The next day, Michi invited him for cocktails. The elaborate dinners that had for a month occupied the attentions of the officers and their cooks had faded, to be replaced by teas or cocktail parties or gaming functions. People were putting on too much weight, for one thing, and for another, the delicacies that had been brought aboard at Chijimo, and restocked at Zanshaa, were running low.
He found Michi in her office, not in the long dining room. A snack of flat bread, pickles, and canned fish eggs gave off a whiff of stale olive oil. Vandervalk mixed the drinks in the corner and poured them into chilled glasses. Michi gazed at hers, sipped, and gazed again.
She looked tired, and careful application of cosmetic hadn’t entirely disguised the fine new lines around her eyes and mouth. She looked at her drink as if seeing past it to the end of her active career, and Martinez suspected the view wasn’t to her liking.
“I’ve heard from Maurice,” she said after a moment. “He was as annoyed as we were that the Convocation made Lord Tork’s rank permanent. More so, perhaps—he’ll have to deal with Tork at Control Board meetings, while we won’t have to see him at all.”
Martinez very much doubted that anyone was more annoyed with Tork than he was, but he managed to make sympathetic noises anyway.
“Maurice let me know some of what’s been going on behind the scenes,” Michi said. “Did you know that the government was in touch with the Naxids almost the entire length of the war?”
“Was it like Tork and Dakzad before Second Magaria?” Martinez asked. “Arguing the finer points of the Praxis with each other?”
Michi smiled. “Probably. I imagine they mostly exchanged surrender demands. The Naxids even took ours seriously, after they lost Zanshaa.”
He looked at her, the astringent taste of the cocktail on his tongue. “Really?”
“They tried to negotiate an end to the war. But we insisted on unconditional surrender, and they saw no reason to accept that while they still had a fleet in being.
“After Second Magaria the negotiations got a lot more serious. But apparently they decided to gamble on winning at Naxas, and that we’d accept more of their conditions if Chenforce sailed off into the unknown and then vanished without a trace. But it left them without a leg to stand on when we actually won.”

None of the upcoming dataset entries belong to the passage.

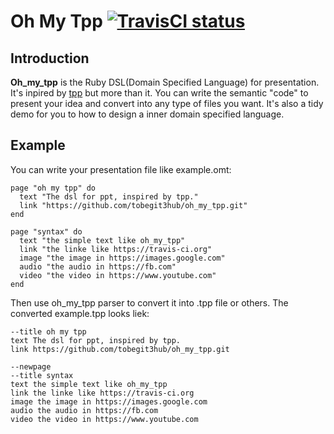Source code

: # Oh My Tpp [![TravisCI status](https://secure.travis-ci.org/tobegit3hub/oh_my_tpp.png)](http://travis-ci.org/tobegit3hub/oh_my_tpp)

## Introduction
**Oh_my_tpp** is the Ruby DSL(Domain Specified Language) for presentation. It's inpired by [tpp](hhttp://www.ngolde.de/tpp.html) but more than it. You can write the semantic "code" to present your idea and convert into any type of files you want. It's also a tidy demo for you to how to design a inner domain specified language.

## Example
You can write your presentation file like example.omt:

```
page "oh my tpp" do
  text "The dsl for ppt, inspired by tpp."
  link "https://github.com/tobegit3hub/oh_my_tpp.git"
end

page "syntax" do
  text "the simple text like oh_my_tpp"
  link "the linke like https://travis-ci.org"
  image "the image in https://images.google.com"
  audio "the audio in https://fb.com"
  video "the video in https://www.youtube.com"
end
```

Then use oh_my_tpp parser to convert it into .tpp file or others. The converted example.tpp looks liek:

```
--title oh my tpp
text The dsl for ppt, inspired by tpp.
link https://github.com/tobegit3hub/oh_my_tpp.git

--newpage
--title syntax
text the simple text like oh_my_tpp
link the linke like https://travis-ci.org
image the image in https://images.google.com
audio the audio in https://fb.com
video the video in https://www.youtube.com
```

“They had no choice but to commit suicide,” Martinez said.
“Yes.”
“I can’t say I’m sorry.”
She gave a little shrug that said she wasn’t sorry either.
“I’ve got a video from Terza,” she said. “She seems to be thriving. And Gareth is perfectly adorable, obviously a bright child.”
“Obviously a genius,” Martinez corrected.
Michi smiled. “Yes.” The smile faded. “It’s hard being away from them at this age, isn’t it? I know.”
“Have you heard from yours?”
“Yes. James has matriculated, finally.”
“Send him my congratulations.”
“I will. He’ll be at the Cheng Ho Academy next term.”
That was the Fleet academy reserved for the highest caste of Terran Peers. Michi and Sula had attended it. Martinez had settled for the somewhat less prestigious Nelson Academy.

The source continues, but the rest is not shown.